Sfrattato e senza un lavoro a causa del Covid, ora è ospite di un amico: rischio di finire in mezzo ad una strada
«Prendevo 1300-1400 euro a cui si aggiungevano i 750 euro di mia madre. Una cifra che ci permetteva di stare tranquilli. Poi, con la perdita del lavoro a causa della pandemia, tutto ha iniziato ad andare peggio. Purtroppo anche mia mamma è venuta a mancare e io mi sono trovato nella situazione di non riuscire a sostenere le spese. Ho dovuto lasciare la casa di Gassino dove stavo e ne ho trovata una a San Raffaele Cimena, con un costo di affitto minore. Ma anche in questo caso mi sono trovato nella situazione di dover scegliere se pagare le utenze o prendere da mangiare per me. Ed è arrivato lo sfratto. Ora sono ospite da un amico, ma non potrò restare per molto».
Ha chiesto aiuto anche altrove
, ma per ora nulla si è ancora mosso. «Sono preoccupato, perché non so dove andare. Rischio davvero di restare in mezzo ad una strada assieme al mio cane. Faccio qualche lavoretto occasionale, ma purtroppo ho anche dei problemi di carattere cardiaco e quindi non tutte le occupazioni risultano essere adeguate a quella che è la mia situazione».

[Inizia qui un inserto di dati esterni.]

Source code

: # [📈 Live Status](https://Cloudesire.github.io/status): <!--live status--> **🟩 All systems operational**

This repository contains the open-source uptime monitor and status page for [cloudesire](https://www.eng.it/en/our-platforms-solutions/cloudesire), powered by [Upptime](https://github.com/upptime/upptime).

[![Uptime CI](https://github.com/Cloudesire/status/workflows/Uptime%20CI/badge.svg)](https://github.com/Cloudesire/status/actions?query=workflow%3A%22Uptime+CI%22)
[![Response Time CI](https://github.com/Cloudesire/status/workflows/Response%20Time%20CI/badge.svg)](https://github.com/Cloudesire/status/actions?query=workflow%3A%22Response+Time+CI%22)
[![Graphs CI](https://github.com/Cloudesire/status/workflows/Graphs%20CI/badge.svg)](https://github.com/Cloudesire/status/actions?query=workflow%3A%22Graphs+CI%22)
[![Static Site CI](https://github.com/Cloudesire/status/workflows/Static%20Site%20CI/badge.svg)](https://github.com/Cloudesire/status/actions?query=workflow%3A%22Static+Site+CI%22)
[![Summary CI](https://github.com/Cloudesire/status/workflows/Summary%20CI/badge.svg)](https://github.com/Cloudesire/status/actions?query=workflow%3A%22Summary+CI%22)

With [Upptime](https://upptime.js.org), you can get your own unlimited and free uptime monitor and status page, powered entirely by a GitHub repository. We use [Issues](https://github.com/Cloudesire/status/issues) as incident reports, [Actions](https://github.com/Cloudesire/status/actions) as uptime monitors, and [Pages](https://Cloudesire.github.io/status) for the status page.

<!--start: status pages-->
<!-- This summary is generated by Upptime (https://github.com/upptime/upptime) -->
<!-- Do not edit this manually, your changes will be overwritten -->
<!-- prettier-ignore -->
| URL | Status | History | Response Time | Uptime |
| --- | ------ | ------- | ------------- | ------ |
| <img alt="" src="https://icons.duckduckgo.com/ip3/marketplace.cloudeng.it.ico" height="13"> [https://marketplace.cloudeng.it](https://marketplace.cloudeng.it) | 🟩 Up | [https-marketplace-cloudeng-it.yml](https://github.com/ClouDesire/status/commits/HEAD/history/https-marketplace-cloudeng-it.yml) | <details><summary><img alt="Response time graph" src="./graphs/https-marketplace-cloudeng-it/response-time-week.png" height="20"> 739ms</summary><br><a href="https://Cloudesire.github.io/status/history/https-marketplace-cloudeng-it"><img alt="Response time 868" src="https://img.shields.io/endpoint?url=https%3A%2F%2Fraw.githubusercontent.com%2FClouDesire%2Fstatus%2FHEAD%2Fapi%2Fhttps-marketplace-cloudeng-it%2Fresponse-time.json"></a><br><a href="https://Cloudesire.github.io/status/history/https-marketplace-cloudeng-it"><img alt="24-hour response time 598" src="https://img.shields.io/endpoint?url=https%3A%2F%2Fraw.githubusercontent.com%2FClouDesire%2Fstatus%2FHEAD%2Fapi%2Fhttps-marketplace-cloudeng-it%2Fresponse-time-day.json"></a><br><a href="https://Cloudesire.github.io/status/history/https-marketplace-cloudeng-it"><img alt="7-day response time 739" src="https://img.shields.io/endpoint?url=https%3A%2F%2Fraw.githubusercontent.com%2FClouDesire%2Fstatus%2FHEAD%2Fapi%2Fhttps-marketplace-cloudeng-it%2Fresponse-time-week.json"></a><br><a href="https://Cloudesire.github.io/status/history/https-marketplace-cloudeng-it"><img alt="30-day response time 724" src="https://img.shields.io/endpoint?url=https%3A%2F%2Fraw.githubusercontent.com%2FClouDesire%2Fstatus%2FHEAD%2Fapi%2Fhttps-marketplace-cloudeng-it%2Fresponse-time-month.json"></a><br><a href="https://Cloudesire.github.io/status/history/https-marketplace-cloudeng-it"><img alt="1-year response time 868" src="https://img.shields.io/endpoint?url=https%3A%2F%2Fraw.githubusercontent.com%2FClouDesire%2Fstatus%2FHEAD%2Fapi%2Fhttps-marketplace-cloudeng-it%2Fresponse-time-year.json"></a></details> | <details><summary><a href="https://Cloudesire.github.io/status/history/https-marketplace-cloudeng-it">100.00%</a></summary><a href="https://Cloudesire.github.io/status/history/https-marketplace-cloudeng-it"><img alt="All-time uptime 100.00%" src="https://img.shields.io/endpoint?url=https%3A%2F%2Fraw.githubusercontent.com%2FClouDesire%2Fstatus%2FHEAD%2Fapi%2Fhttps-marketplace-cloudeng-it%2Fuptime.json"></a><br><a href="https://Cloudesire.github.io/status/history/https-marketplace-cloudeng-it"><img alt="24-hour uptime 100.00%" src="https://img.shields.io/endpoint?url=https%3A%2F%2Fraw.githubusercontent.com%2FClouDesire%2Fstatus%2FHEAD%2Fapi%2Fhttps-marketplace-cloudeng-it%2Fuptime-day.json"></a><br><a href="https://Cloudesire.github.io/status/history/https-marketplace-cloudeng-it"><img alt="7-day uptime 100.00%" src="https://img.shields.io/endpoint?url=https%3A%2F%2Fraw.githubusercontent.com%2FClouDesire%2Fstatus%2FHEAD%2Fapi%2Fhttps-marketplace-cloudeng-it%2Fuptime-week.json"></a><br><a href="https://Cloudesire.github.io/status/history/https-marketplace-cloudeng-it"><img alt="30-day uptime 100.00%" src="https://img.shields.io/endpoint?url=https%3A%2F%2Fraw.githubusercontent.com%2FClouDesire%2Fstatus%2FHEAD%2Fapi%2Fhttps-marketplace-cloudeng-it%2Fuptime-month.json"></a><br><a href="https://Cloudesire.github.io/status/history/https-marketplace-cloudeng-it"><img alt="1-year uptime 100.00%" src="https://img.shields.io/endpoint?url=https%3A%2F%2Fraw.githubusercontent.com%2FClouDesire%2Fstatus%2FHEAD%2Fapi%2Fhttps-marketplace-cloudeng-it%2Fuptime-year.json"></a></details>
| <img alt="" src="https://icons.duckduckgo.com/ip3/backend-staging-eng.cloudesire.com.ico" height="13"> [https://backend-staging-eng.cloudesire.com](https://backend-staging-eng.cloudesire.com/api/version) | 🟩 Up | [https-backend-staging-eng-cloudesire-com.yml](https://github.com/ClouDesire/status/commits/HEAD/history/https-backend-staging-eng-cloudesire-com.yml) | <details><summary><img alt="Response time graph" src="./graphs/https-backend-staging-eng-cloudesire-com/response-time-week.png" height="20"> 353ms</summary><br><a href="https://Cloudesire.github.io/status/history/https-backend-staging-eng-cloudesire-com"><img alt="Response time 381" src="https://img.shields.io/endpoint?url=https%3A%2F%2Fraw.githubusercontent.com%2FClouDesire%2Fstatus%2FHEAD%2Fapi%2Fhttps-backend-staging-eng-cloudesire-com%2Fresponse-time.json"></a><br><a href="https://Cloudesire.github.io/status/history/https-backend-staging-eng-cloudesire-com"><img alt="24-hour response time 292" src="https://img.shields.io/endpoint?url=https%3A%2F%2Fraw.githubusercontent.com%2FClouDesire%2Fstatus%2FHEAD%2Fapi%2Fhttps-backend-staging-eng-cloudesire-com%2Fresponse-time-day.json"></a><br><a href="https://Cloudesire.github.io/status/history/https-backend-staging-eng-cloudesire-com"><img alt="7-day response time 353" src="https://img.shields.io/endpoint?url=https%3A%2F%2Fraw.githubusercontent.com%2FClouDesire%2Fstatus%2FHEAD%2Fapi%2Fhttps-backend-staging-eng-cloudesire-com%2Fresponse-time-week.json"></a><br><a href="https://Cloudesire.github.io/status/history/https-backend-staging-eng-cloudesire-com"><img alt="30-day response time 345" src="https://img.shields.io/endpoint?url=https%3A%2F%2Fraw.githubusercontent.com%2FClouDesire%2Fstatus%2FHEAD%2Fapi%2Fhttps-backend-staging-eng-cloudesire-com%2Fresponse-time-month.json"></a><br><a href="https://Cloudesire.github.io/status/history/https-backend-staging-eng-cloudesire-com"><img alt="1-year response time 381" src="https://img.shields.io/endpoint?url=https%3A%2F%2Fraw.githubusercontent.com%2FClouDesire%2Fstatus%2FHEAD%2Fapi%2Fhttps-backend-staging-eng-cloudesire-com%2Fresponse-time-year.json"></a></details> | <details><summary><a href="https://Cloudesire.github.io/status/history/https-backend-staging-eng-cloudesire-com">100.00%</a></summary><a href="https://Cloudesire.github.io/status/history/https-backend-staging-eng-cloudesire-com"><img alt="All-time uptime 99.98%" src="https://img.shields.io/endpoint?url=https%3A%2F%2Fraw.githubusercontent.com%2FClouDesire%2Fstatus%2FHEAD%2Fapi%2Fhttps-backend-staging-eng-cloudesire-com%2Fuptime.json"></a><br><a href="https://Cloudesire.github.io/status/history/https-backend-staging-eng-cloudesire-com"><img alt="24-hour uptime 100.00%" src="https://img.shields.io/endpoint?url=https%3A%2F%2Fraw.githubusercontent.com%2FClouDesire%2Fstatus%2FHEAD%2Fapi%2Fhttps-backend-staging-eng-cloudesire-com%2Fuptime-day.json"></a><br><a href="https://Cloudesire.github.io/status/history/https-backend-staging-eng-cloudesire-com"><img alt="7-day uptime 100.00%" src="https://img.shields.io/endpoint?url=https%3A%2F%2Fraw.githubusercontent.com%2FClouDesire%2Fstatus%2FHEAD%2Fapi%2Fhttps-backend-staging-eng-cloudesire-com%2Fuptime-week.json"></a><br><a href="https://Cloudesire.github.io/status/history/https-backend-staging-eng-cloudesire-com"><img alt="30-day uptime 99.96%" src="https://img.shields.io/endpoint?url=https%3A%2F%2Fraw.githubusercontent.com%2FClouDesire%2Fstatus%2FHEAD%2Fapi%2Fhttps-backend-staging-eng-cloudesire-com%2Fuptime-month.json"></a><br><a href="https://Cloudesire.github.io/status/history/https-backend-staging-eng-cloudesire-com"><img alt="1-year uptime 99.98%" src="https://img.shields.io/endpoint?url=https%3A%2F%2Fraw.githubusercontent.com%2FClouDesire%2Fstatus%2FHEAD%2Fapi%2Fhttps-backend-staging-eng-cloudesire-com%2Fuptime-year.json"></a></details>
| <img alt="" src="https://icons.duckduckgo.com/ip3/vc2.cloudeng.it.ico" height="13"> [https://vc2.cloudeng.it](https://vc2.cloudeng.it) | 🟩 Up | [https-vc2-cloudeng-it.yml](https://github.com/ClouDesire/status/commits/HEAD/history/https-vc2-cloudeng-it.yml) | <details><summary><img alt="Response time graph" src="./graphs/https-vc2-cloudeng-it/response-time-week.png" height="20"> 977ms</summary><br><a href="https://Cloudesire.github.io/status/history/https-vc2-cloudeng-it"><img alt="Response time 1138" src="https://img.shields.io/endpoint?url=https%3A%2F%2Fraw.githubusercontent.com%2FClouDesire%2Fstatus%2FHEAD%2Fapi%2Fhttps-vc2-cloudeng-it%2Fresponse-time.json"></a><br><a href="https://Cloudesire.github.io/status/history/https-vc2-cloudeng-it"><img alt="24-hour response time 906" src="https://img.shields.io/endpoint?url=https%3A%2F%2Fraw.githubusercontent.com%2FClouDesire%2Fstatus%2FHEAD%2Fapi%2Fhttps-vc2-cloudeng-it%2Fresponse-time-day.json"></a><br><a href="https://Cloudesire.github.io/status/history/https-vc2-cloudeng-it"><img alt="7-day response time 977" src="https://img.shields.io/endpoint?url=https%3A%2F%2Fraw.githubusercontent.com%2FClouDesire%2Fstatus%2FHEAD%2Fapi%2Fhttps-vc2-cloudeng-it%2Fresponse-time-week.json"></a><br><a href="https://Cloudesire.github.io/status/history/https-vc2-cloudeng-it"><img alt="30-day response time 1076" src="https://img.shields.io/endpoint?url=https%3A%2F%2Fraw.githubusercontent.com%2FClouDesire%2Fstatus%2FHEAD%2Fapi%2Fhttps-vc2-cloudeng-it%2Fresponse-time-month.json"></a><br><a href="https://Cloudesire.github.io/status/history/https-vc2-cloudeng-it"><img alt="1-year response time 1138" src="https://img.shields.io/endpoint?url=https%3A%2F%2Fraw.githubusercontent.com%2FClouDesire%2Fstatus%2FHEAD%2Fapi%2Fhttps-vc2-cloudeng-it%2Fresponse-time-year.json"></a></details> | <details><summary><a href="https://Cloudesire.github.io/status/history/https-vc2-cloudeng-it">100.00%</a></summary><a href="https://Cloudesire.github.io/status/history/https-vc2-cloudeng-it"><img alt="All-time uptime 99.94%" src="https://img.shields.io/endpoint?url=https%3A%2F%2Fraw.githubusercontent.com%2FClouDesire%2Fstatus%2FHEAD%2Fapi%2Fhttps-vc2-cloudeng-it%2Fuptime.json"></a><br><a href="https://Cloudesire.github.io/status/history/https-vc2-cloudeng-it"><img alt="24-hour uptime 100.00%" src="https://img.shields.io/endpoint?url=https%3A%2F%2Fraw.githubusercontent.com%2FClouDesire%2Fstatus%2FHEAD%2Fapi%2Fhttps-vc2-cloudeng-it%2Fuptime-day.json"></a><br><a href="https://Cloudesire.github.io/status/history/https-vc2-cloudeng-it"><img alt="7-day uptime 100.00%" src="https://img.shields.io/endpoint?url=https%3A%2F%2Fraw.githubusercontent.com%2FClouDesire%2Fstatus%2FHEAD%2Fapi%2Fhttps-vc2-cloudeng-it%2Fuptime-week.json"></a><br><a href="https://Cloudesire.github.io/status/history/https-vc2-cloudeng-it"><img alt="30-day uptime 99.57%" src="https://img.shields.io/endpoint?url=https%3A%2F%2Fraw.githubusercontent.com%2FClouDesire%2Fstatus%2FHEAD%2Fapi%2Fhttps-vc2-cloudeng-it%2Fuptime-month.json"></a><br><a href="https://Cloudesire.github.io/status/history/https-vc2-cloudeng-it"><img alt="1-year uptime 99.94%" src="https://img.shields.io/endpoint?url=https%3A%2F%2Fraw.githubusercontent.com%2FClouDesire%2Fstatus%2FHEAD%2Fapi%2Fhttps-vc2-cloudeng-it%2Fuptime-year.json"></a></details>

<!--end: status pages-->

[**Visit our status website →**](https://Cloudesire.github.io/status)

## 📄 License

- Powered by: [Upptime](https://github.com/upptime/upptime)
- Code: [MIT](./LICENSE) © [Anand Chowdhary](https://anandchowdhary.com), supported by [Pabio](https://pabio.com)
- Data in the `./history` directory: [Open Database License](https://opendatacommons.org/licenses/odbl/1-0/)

Aggiunge: «Purtroppo dai Comuni per il momento non si è mosso nulla. Tramite il Consorzio sociale Cisa ha preparato la domanda per poter essere inserito nella graduatoria per le case Atc. A me basterebbe davvero un monolocale, mi aggiusterei. Ma ho bisogno che da parte delle istituzioni possa esserci un aiuto».
La speranza di Alessandro è dunque quella che attraverso questo appello, la situazione possa effettivamente sbloccarsi la situazione.
«Ogni giorno che passa più la preoccupazione è maggiore – commenta ancora il 54enne – anche perché di fronte a questa situazione di incertezza l’idea di restare senza un tetto sopra alla testa davvero è pesante».